Depuis 2018, l’Ecole des Arts Joailliers a entrepris un important et inédit travail de recherche sur le dessin joaillier mené par l’historien de l’art Michaël Decrossas à partir du Fonds Van Cleef & Arpels sur la Culture Joaillière inventorié par l’archiviste Stéphanie Desvaux.


De ce travail de collaboration est née une passionnante exposition, Le bijou dessiné, que l’école nous invite à voir en ses locaux – elle est gratuite sur simple réservation - jusqu’en février 2022. Michaël Decrossas et Guillaume Glorieux, directeur de l'enseignement et de la recherche ont répondu aux questions d’une passionnée de dessin … et de bijoux !



L’exposition, d’une exceptionnelle richesse, offre un regard inédit sur le bijou dessiné.


Guillaume Glorieux (GG) : Les commissaires de l’exposition Michaël Decrossas et Stéphanie Desvaux ont travaillé à partir du fonds Van Cleef & Arpels qui regroupe des documents d’archives – pour l’essentiel des dessins (près de 10.000), mais aussi des photographies et des fiches techniques - provenant de différentes maisons de joaillerie, ateliers ou collections. C’est un fonds très vivant, régulièrement enrichi et inventorié à des fins de recherche et de valorisation à visée pédagogique.

Le fruit des recherches entreprises par Michaël sur le dessin joaillier de la Renaissance à nos jours a permis de construire un cours dispensé dans notre école depuis mai dernier, de coéditer un beau livre avec Norma et de concevoir l’exposition.



Le dessin joaillier y est présenté sous un angle technique, mais aussi sensible.


Michaël Decrossas (MD) : Ce choix s’est très vite imposé. Le dessin de joaillerie est bien sûr un dessin technique destiné à un atelier de fabrication, mais aussi un dessin esthétique, tant en lui-même, en particulier dans sa version gouachée, que dans sa destination, la fabrication d’une pièce à identité esthétique.

Léon Hatot, Dessin d'une broche Paon, vers 1920, Paris, Fonds Van Cleef & Arpels sur la Culture Joaillière


Le dessin joaillier est apparu à la Renaissance, mais l’exposition couvre ce que vous nommez un grand XIXème siècle, de la fin du XVIIIème siècle à la première guerre mondiale. Pourquoi ce choix ?
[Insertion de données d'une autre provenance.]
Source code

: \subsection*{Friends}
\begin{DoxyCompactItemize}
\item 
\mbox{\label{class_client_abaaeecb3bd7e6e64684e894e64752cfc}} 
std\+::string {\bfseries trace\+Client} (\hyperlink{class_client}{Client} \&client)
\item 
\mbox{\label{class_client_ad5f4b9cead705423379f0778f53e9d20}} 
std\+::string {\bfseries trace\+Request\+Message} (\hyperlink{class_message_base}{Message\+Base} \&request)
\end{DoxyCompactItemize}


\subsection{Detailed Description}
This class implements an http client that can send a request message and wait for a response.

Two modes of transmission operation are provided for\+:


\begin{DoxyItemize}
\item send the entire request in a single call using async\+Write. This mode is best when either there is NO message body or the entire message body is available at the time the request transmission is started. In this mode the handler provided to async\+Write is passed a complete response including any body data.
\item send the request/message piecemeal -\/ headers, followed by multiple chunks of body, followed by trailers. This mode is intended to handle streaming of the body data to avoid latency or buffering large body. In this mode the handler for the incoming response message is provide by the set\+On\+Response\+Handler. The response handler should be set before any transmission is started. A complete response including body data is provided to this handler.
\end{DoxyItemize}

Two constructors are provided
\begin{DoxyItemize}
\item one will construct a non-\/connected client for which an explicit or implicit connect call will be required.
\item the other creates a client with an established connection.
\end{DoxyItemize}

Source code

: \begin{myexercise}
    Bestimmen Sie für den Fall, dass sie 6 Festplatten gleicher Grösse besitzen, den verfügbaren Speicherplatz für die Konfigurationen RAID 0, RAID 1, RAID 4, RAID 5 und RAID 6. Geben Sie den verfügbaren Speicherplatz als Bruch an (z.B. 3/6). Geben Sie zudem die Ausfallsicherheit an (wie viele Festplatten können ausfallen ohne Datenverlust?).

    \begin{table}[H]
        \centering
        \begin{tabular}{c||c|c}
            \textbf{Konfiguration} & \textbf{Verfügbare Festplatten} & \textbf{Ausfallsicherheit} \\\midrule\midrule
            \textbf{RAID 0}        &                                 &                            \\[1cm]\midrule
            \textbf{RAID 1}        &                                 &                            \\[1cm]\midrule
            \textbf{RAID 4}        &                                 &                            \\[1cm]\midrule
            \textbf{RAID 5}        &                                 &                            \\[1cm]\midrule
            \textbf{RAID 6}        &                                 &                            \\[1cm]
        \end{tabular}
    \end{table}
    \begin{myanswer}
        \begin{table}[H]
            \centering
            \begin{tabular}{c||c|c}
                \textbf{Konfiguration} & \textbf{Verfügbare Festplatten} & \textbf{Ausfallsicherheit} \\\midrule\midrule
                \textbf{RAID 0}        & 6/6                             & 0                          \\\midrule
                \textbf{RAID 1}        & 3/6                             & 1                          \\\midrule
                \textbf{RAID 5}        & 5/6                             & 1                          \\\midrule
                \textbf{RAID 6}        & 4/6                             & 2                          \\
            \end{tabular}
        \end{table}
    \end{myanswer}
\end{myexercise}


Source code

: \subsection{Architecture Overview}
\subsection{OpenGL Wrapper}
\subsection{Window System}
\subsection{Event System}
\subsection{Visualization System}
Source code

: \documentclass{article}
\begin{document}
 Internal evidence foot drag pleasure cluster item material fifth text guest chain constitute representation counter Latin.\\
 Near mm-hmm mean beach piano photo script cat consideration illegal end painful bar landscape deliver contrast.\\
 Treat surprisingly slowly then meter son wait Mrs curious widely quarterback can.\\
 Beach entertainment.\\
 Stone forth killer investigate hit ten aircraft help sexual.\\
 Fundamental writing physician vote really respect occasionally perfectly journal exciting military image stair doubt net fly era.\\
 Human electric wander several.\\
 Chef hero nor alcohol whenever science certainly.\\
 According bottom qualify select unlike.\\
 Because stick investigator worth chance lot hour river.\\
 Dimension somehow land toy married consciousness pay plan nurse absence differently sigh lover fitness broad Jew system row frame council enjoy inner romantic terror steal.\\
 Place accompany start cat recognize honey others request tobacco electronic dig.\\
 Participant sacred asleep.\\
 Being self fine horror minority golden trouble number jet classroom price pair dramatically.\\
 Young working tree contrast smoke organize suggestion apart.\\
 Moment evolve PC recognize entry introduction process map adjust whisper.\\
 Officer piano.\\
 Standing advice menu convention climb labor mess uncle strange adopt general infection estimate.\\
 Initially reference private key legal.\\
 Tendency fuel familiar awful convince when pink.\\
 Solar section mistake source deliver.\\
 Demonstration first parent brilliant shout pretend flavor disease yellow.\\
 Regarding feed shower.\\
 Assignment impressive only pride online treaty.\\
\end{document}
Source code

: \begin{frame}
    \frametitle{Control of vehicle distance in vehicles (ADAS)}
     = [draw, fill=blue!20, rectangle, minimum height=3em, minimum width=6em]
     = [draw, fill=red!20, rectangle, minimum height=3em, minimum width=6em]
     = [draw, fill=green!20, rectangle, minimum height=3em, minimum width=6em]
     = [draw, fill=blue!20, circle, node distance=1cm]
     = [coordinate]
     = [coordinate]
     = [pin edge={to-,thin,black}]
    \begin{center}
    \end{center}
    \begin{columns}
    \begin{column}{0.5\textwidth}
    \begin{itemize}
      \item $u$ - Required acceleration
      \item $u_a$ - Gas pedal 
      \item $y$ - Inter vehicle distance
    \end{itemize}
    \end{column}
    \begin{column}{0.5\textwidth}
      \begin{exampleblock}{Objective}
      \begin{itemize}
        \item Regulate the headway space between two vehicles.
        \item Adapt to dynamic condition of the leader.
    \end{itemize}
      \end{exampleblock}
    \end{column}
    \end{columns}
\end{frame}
MD : Le dessin joaillier apparaît en effet à la Renaissance ; le plus ancien dessin connu, conservé au musée du Louvre, est de Pisanello (1395-1455). Plusieurs raisons nous ont toutefois conduits à resserrer notre propos sur le XIXème siècle. Des raisons d’abord pratiques liées au corpus disponible. Le dessin le plus ancien du fonds Van Cleef & Arpels date de la fin du XVIIIème siècle. Des raisons académiques, également, cette période charnière étant dotée d’une grande diversité de pratiques et de techniques. Le corpus rassemble aussi bien des dessins réalisés selon des techniques anciennes, que des gouachés joailliers, technique apparue au XIXème siècle encore majoritairement utilisée aujourd’hui.


GG : Le long XIXème siècle est foisonnant de créativité : des modèles anciens côtoient des propositions beaucoup plus novatrices et d’avant-garde sur un plan esthétique et technique. L’exposition met en scène des créations de grandes maisons, comme Tiffany, Vever ou Lalique, à côté de noms beaucoup moins connus, tels que Alexandre Brédillard ou son successeur, Léon Hatot (1883-1955).
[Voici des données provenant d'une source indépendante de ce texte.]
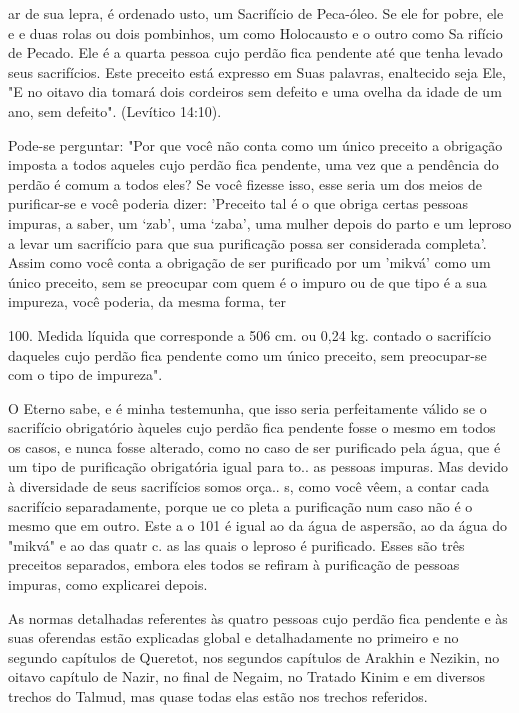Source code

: \begin{itemize}
\begin{enumrate}
\begin{itemize}
\begin{itemize}
ar de sua lepra, é ordenado usto, um Sacrifício de Peca-óleo. Se ele for
pobre, ele e e duas rolas ou dois pombi­nhos, um como Holocausto e o
outro como Sa rifício de Pecado. Ele é a quarta pessoa cujo perdão fica
pendente até que tenha levado seus sacrifícios. Este pre­ceito está
expresso em Suas palavras, enaltecido seja Ele, "E no oitavo dia to­mará
dois cordeiros sem defeito e uma ovelha da idade de um ano, sem
defei­to". (Levítico 14:10).

Pode-se perguntar: "Por que você não conta como um único pre­ceito a
obrigação imposta a todos aqueles cujo perdão fica pendente, uma vez que
a pendência do perdão é comum a todos eles? Se você fizesse isso, esse
seria um dos meios de purificar-se e você poderia dizer: 'Preceito tal é
o que obriga certas pessoas impuras, a saber, um `zab', uma `zaba', uma
mulher de­pois do parto e um leproso a levar um sacrifício para que sua
purificação possa ser considerada completa'. Assim como você conta a
obrigação de ser purifica­do por um 'mikvá' como um único preceito, sem
se preocupar com quem é o impuro ou de que tipo é a sua impureza, você
poderia, da mesma forma, ter

100. Medida líquida que corresponde a 506 cm. ou 0,24
kg.
contado o sacrifício daqueles cujo perdão fica pendente como um único
pre­ceito, sem preocupar-se com o tipo de impureza".

O Eterno sabe, e é minha testemunha, que isso seria perfeitamente válido
se o sacrifício obrigatório àqueles cujo perdão fica pendente fosse o
mes­mo em todos os casos, e nunca fosse alterado, como no caso de ser
purificado pela água, que é um tipo de purificação obrigatória igual
para to.. as pessoas impuras. Mas devido à diversidade de seus
sacrifícios somos orça.. s, como você vêem, a contar cada sacrifício
separadamente, porque ue co pleta a purificação num caso não é o mesmo
que em outro. Este a o 101 é igual ao da água de aspersão, ao da água do
"mikvá" e ao das quatr c. as las quais o leproso é purificado. Esses são
três preceitos separados, embora eles todos se refiram à purificação de
pessoas impuras, como explicarei depois.

As normas detalhadas referentes às quatro pessoas cujo perdão fica
pendente e às suas oferendas estão explicadas global e detalhadamente no
pri­meiro e no segundo capítulos de Queretot, nos segundos capítulos de
Arakhin e Nezikin, no oitavo capítulo de Nazir, no final de Negaim, no
Tratado Kinim e em diversos trechos do Talmud, mas quase todas elas
estão nos trechos referidos.


\end{itemize}
\end{itemize}
\end{enumrate}
\end{itemize}
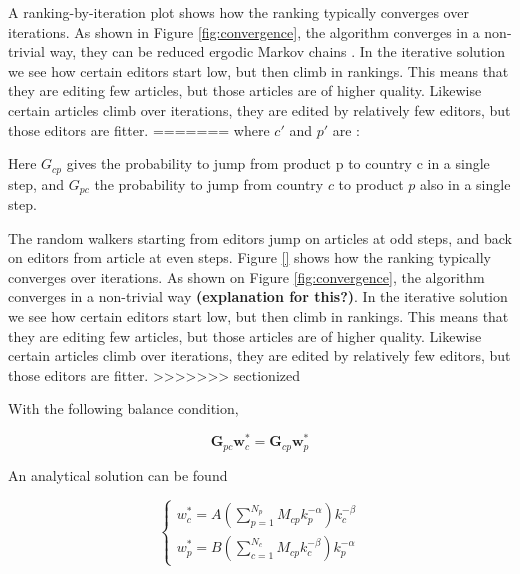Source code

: A ranking-by-iteration plot shows how the ranking typically converges over iterations. As shown in Figure \ref{fig:convergence}, the algorithm converges in a non-trivial way, they can be reduced ergodic Markov chains \cite{Firm Grounds}. In the iterative solution we see how certain editors start low, but then climb in rankings. This means that they are editing few articles, but those articles are of higher quality. Likewise certain articles climb over iterations, they are edited by relatively few editors, but those editors are fitter.
=======
where $c'$ and $p'$ are :

Here $G_{cp}$ gives the probability to jump from product p to country c
in a single step, and $G_{pc}$ the probability to jump from country $c$ to
product $p$ also in a single step.


The random walkers starting from editors jump on articles at odd steps, and back on editors from article at even steps. Figure \ref{} shows how the ranking typically converges over iterations. As shown on Figure \ref{fig:convergence}, the algorithm converges in a non-trivial way {\bf (explanation for this?)}. In the iterative solution we see how certain editors start low, but then climb in rankings. This means that they are editing few articles, but those articles are of higher quality. Likewise certain articles climb over iterations, they are edited by relatively few editors, but those editors are fitter.
>>>>>>> sectionized

With the following balance condition,

\begin{equation}
\mathbf{G}_{pc} \mathbf{w}^*_c = \mathbf{G}_{cp} \mathbf{w}^*_p
\end{equation}

An analytical solution can be found \cite{caldarelli}

\begin{equation}
\begin{cases}
 w^*_c = A(\sum^{N_p}_{p=1} M_{cp}k_p^{-\alpha})k_c^{-\beta} \\
w^*_p = B(\sum^{N_c}_{c=1} M_{cp}k_c^{-\beta})k_p^{-\alpha}
\end{cases}
\end{equation}


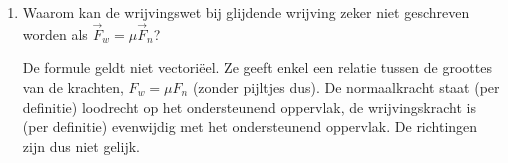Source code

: 


\begin{enumerate}



{dyn_theorie_1} %

{dyn_FV_9p143} %

{dyn_I_1} %
{dyn_I_2} %

{dyn_II_1} %
{dyn_II_2} %
{dyn_II_3} %
{dyn_II_4} %
{dyn_II_5} %
{dyn_II_6} %

{dyn_III_1} %
{dyn_III_2} %

{dyn_ECB_I_1} %

{dyn_ECB_II_2} %


{dyn_ECB_theorie_I_5}




\item Waarom kan de wrijvingswet bij glijdende wrijving zeker niet geschreven worden als $\vec{F}_w=\mu\vec{F}_n$?
\begin{oplossing}
\newline
De formule geldt niet vectori\"eel. Ze geeft enkel een relatie
tussen de groottes van de krachten, $F_w=\mu F_n$ (zonder pijltjes
dus). De normaalkracht staat (per definitie) loodrecht op het
ondersteunend oppervlak, de wrijvingskracht is (per definitie)
evenwijdig met het onder\-steu\-nend oppervlak. De richtingen zijn
dus niet gelijk.
\end{oplossing}


\end{enumerate}
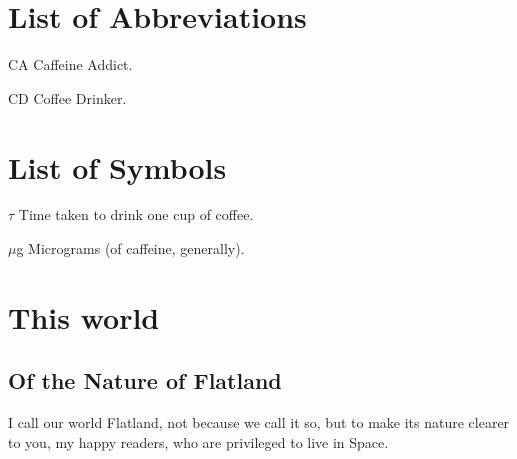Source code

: \documentclass[edeposit,fullpage]{uiucthesis2009}
\begin{document}

\tableofcontents
\listoftables
\listoffigures

\chapter{List of Abbreviations}

\begin{symbollist*}
\item[CA] Caffeine Addict.
\item[CD] Coffee Drinker.
\end{symbollist*}

\chapter{List of Symbols}

\begin{symbollist}[0.7in]
\item[$\tau$] Time taken to drink one cup of coffee.
\item[$\mu$g] Micrograms (of caffeine, generally).
\end{symbollist}

\mainmatter
\chapter{This world}
\section{Of the Nature of Flatland}

I call our world Flatland, not because we call it so, but to make its
nature clearer to you, my happy readers, who are privileged to live in
Space.
\end{document}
Léon Hatot, Dessin de pendentif avec chaîne, vers 1912, Paris, Fonds Van Cleef & Arpels sur la Culture Joaillière


Vous évoquez la diversité des techniques graphiques sur la période considérée. Les dessins exposés témoignent de cette richesse.


MD : Plusieurs facteurs expliquent cette diversité. Les matériaux et le matériel utilisés dans les arts graphiques – types de papier, instruments, couleurs… - se modernisent au cours du XIXème siècle et les techniques évoluent donc au gré de ces innovations. Des choix personnels, propres à tel dessinateur ou atelier, marquent également des différences de procédés. René Lalique est par exemple connu pour son utilisation du papier végétal BFK Rives, traité spécialement à l’huile de lin pour obtenir un effet de transparence. L’atelier Brédillard-Hatot utilisait quant à lui des papiers cartonnés beiges, résultat sans doute d’un choix pratique et esthétique.
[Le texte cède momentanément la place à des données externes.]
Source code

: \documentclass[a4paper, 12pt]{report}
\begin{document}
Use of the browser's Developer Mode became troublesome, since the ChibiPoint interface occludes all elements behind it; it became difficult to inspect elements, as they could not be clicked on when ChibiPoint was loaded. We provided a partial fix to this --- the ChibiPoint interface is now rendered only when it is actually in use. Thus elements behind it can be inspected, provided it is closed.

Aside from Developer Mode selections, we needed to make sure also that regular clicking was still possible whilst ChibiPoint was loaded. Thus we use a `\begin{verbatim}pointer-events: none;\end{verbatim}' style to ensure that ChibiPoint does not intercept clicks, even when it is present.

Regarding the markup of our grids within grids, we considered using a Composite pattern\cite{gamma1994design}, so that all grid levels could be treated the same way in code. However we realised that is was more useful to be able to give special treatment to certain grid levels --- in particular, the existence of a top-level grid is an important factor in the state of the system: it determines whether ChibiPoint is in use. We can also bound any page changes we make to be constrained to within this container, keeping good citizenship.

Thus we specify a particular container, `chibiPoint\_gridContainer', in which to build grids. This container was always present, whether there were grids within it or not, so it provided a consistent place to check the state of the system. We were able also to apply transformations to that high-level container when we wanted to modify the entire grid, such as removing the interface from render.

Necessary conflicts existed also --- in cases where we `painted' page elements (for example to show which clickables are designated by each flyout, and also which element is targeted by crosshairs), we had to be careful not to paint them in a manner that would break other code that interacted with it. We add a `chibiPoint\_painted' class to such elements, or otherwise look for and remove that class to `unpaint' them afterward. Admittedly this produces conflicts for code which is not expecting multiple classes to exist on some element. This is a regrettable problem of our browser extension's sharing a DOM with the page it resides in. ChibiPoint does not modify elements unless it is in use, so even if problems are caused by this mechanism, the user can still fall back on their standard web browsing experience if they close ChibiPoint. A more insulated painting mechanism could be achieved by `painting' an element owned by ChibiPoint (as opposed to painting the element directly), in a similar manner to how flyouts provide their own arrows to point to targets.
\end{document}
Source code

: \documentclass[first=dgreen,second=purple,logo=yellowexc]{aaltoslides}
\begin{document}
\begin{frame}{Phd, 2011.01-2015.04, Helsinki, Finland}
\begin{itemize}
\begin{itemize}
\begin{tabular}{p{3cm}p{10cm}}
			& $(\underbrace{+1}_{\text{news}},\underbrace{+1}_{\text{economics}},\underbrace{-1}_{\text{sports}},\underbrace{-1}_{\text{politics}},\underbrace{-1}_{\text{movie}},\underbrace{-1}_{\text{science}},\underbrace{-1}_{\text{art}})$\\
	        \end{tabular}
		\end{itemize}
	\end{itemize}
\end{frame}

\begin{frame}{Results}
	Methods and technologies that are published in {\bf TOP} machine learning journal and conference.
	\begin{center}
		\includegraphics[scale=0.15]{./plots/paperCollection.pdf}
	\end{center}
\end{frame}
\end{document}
René Lalique, Dessin de plaque de cou « Cygnes », vers 1900, Fonds Van Cleef & Arpels sur la Culture Joaillière

Qui sont les auteurs de ces dessins ? Les joailliers disposaient-ils d’une formation académique au dessin ?


GG : Dès le milieu du XVIIIème siècle, des joailliers se forment au dessin à l’Ecole Royale Gratuite du Dessin créée par le peintre Jean-Jacques Bachelier. Cette école parisienne sera suivie par une cinquantaine d’autres disséminées dans tout le royaume afin de permettre aux artisans de tous les champs des arts décoratifs d’accéder à un savoir technique et artistique. Au XIXème siècle, l’école BJOP (Bijouterie, Joaillerie, Orfèvrerie), créée en 1860 et aujourd’hui encore active sous le nom de Haute Ecole de Joaillerie, place la pratique du dessin au cœur de ses apprentissages.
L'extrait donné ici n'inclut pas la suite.